Serena Williams fera son grand retour en simple à Wimbledon mardi, affrontant Maya Joint. À 44 ans, la légende américaine aux 23 titres du Grand Chelem effectue un come-back inattendu, mais pour y parvenir, elle a dû accepter des sacrifices, notamment en matière de lutte antidopage.
Des contraintes antidopage jugées excessives
Depuis l'automne dernier, Serena Williams doit communiquer chaque jour sa localisation pour être testée à tout moment. « C'est épuisant », a-t-elle admis ce dimanche. Elle regrette que les joueuses puissent être contrôlées à n'importe quelle heure, même en dehors du créneau quotidien où elles partagent leur position avec les autorités antidopage.
« J'imagine que ça veut dire que je ne peux pas aller chercher mes enfants ? », s'est-elle agacée, elle qui est mère de deux filles. « Je déteste ça.
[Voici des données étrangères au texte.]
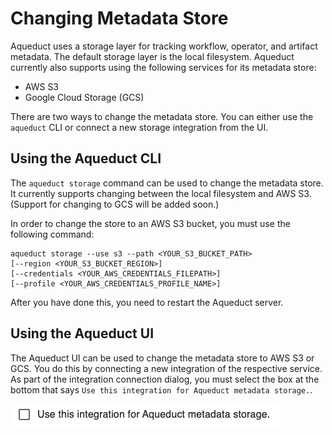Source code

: # Changing Metadata Store

Aqueduct uses a storage layer for tracking workflow, operator, and artifact metadata. The default storage layer is the local filesystem. Aqueduct currently also supports using the following services for its metadata store:
- AWS S3
- Google Cloud Storage (GCS)

There are two ways to change the metadata store. You can either use the `aqueduct` CLI or connect a new storage integration from the UI.

## Using the Aqueduct CLI
The `aqueduct storage` command can be used to change the metadata store. It currently supports changing between the local filesystem and AWS S3. (Support for changing to GCS will be added soon.)

In order to change the store to an AWS S3 bucket, you must use the following command:
```
aqueduct storage --use s3 --path <YOUR_S3_BUCKET_PATH>
[--region <YOUR_S3_BUCKET_REGION>] 
[--credentials <YOUR_AWS_CREDENTIALS_FILEPATH>]
[--profile <YOUR_AWS_CREDENTIALS_PROFILE_NAME>]
```

After you have done this, you need to restart the Aqueduct server.

## Using the Aqueduct UI
The Aqueduct UI can be used to change the metadata store to AWS S3 or GCS. You
do this by connecting a new integration of the respective service. As part of the
integration connection dialog, you must select the box at the bottom that says
`Use this integration for Aqueduct metadata storage.`.

![](<../.gitbook/assets/change_metadata_store.png>)
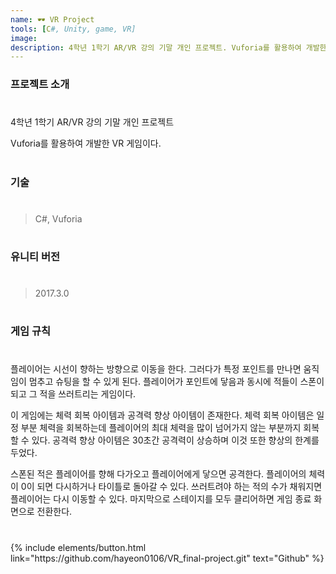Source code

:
 ```yaml
---
name: 🕶 VR Project
tools: [C#, Unity, game, VR]
image:
description: 4학년 1학기 AR/VR 강의 기말 개인 프로젝트. Vuforia를 활용하여 개발한 VR 게임이다.
---
```


### **프로젝트 소개**
#
4학년 1학기 AR/VR 강의 기말 개인 프로젝트

Vuforia를 활용하여 개발한 VR 게임이다.
  
#  
#  
### **기술**
#
> C#, Vuforia
#
#

### **유니티 버전**
#
> 2017.3.0

#  
#  
### **게임 규칙**
#  
플레이어는 시선이 향하는 방향으로 이동을 한다. 그러다가 특정 포인트를 만나면 움직임이 멈추고 슈팅을 할 수 있게 된다.
플레이어가 포인트에 닿음과 동시에 적들이 스폰이 되고 그 적을 쓰러트리는 게임이다.

이 게임에는 체력 회복 아이템과 공격력 향상 아이템이 존재한다.
체력 회복 아이템은 일정 부분 체력을 회복하는데 플레이어의 최대 체력을 많이 넘어가지 않는 부분까지 회복할 수 있다.
공격력 향상 아이템은 30초간 공격력이 상승하며 이것 또한 향상의 한계를 두었다.

스폰된 적은 플레이어를 향해 다가오고 플레이어에게 닿으면 공격한다. 플레이어의 체력이 0이 되면 다시하거나 타이틀로 돌아갈 수 있다. 
쓰러트려야 하는 적의 수가 채워지면 플레이어는 다시 이동할 수 있다. 마지막으로 스테이지를 모두 클리어하면 게임 종료 화면으로 전환한다.
#
#

<p class="text-center">
{% include elements/button.html link="https://github.com/hayeon0106/VR_final-project.git" text="Github" %}
</p>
Je pense que c'est nécessaire, mais il doit y avoir un moyen de rendre tout ça plus raisonnable », estime-t-elle.
Un frein majeur à son retour
Serena Williams confie que ces contraintes ont été l'une des principales raisons de son hésitation à revenir sur le circuit. « J'ai une vie bien chargée, je dirige une société de capital-risque, je voyage dans le monde, j'ai des enfants… Je peux me trouver dans tellement de villes différentes », explique-t-elle.
Il y a six jours, l'Agence internationale pour l'intégrité du tennis (Itia) a annoncé une suspension de quatre ans à l'encontre de Marketa Vondrousova, qui a refusé de se soumettre à un contrôle antidopage en décembre.